*** Opening SUPPLIED DATA ***
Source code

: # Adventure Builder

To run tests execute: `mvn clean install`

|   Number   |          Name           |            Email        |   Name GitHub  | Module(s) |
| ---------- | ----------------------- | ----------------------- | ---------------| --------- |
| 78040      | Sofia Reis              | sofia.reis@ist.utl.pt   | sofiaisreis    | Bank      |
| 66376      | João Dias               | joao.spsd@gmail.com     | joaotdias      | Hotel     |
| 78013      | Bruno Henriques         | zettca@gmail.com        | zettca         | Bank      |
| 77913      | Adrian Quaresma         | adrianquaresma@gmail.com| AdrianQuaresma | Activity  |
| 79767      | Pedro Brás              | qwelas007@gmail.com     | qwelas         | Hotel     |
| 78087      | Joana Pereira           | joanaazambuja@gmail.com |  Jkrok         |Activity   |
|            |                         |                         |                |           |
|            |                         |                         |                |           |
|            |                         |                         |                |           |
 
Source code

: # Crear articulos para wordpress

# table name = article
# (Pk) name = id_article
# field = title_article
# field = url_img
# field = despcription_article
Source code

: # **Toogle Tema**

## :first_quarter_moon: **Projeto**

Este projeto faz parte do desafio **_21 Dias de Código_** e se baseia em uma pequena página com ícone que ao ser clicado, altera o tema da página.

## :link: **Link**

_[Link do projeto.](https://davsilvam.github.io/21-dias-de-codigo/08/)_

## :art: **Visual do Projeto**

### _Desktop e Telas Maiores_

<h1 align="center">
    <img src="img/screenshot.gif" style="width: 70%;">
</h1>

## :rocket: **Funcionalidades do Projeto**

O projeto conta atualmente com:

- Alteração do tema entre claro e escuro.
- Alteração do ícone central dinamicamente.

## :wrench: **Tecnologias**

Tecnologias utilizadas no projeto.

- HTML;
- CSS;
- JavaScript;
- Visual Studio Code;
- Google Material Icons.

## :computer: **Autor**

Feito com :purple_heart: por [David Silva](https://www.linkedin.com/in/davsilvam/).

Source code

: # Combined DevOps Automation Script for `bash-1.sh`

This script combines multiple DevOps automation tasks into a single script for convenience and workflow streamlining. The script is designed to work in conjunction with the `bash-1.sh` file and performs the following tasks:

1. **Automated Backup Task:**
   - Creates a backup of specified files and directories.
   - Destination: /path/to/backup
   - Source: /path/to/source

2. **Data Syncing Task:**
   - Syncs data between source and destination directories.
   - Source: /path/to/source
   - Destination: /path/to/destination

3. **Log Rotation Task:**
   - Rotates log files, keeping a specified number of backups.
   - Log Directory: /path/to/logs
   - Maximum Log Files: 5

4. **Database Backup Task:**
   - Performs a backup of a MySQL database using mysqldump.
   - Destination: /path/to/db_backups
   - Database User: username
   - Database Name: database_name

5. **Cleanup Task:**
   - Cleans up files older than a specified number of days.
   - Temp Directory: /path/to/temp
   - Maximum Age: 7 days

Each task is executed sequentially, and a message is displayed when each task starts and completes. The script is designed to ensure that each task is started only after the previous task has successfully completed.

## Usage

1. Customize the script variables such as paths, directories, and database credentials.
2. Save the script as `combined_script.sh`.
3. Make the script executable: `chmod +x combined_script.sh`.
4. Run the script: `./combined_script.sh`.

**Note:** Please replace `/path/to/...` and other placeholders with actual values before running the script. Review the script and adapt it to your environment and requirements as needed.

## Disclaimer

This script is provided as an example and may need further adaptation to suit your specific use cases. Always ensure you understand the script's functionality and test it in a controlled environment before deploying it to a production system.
*** Closing SUPPLIED DATA ***
:: TASK BRIEF ::
Give back all of the entries exactly as written.

:: WRITTEN ANSWER ::
Source code

: # Adventure Builder

To run tests execute: `mvn clean install`

|   Number   |          Name           |            Email        |   Name GitHub  | Module(s) |
| ---------- | ----------------------- | ----------------------- | ---------------| --------- |
| 78040      | Sofia Reis              | sofia.reis@ist.utl.pt   | sofiaisreis    | Bank      |
| 66376      | João Dias               | joao.spsd@gmail.com     | joaotdias      | Hotel     |
| 78013      | Bruno Henriques         | zettca@gmail.com        | zettca         | Bank      |
| 77913      | Adrian Quaresma         | adrianquaresma@gmail.com| AdrianQuaresma | Activity  |
| 79767      | Pedro Brás              | qwelas007@gmail.com     | qwelas         | Hotel     |
| 78087      | Joana Pereira           | joanaazambuja@gmail.com |  Jkrok         |Activity   |
|            |                         |                         |                |           |
|            |                         |                         |                |           |
|            |                         |                         |                |           |
 
Source code

: # Crear articulos para wordpress

# table name = article
# (Pk) name = id_article
# field = title_article
# field = url_img
# field = despcription_article
Source code

: # **Toogle Tema**

## :first_quarter_moon: **Projeto**

Este projeto faz parte do desafio **_21 Dias de Código_** e se baseia em uma pequena página com ícone que ao ser clicado, altera o tema da página.

## :link: **Link**

_[Link do projeto.](https://davsilvam.github.io/21-dias-de-codigo/08/)_

## :art: **Visual do Projeto**

### _Desktop e Telas Maiores_

<h1 align="center">
    <img src="img/screenshot.gif" style="width: 70%;">
</h1>

## :rocket: **Funcionalidades do Projeto**

O projeto conta atualmente com:

- Alteração do tema entre claro e escuro.
- Alteração do ícone central dinamicamente.

## :wrench: **Tecnologias**

Tecnologias utilizadas no projeto.

- HTML;
- CSS;
- JavaScript;
- Visual Studio Code;
- Google Material Icons.

## :computer: **Autor**

Feito com :purple_heart: por [David Silva](https://www.linkedin.com/in/davsilvam/).

Source code

: # Combined DevOps Automation Script for `bash-1.sh`

This script combines multiple DevOps automation tasks into a single script for convenience and workflow streamlining. The script is designed to work in conjunction with the `bash-1.sh` file and performs the following tasks:

1. **Automated Backup Task:**
   - Creates a backup of specified files and directories.
   - Destination: /path/to/backup
   - Source: /path/to/source

2. **Data Syncing Task:**
   - Syncs data between source and destination directories.
   - Source: /path/to/source
   - Destination: /path/to/destination

3. **Log Rotation Task:**
   - Rotates log files, keeping a specified number of backups.
   - Log Directory: /path/to/logs
   - Maximum Log Files: 5

4. **Database Backup Task:**
   - Performs a backup of a MySQL database using mysqldump.
   - Destination: /path/to/db_backups
   - Database User: username
   - Database Name: database_name

5. **Cleanup Task:**
   - Cleans up files older than a specified number of days.
   - Temp Directory: /path/to/temp
   - Maximum Age: 7 days

Each task is executed sequentially, and a message is displayed when each task starts and completes. The script is designed to ensure that each task is started only after the previous task has successfully completed.

## Usage

1. Customize the script variables such as paths, directories, and database credentials.
2. Save the script as `combined_script.sh`.
3. Make the script executable: `chmod +x combined_script.sh`.
4. Run the script: `./combined_script.sh`.

**Note:** Please replace `/path/to/...` and other placeholders with actual values before running the script. Review the script and adapt it to your environment and requirements as needed.

## Disclaimer

This script is provided as an example and may need further adaptation to suit your specific use cases. Always ensure you understand the script's functionality and test it in a controlled environment before deploying it to a production system.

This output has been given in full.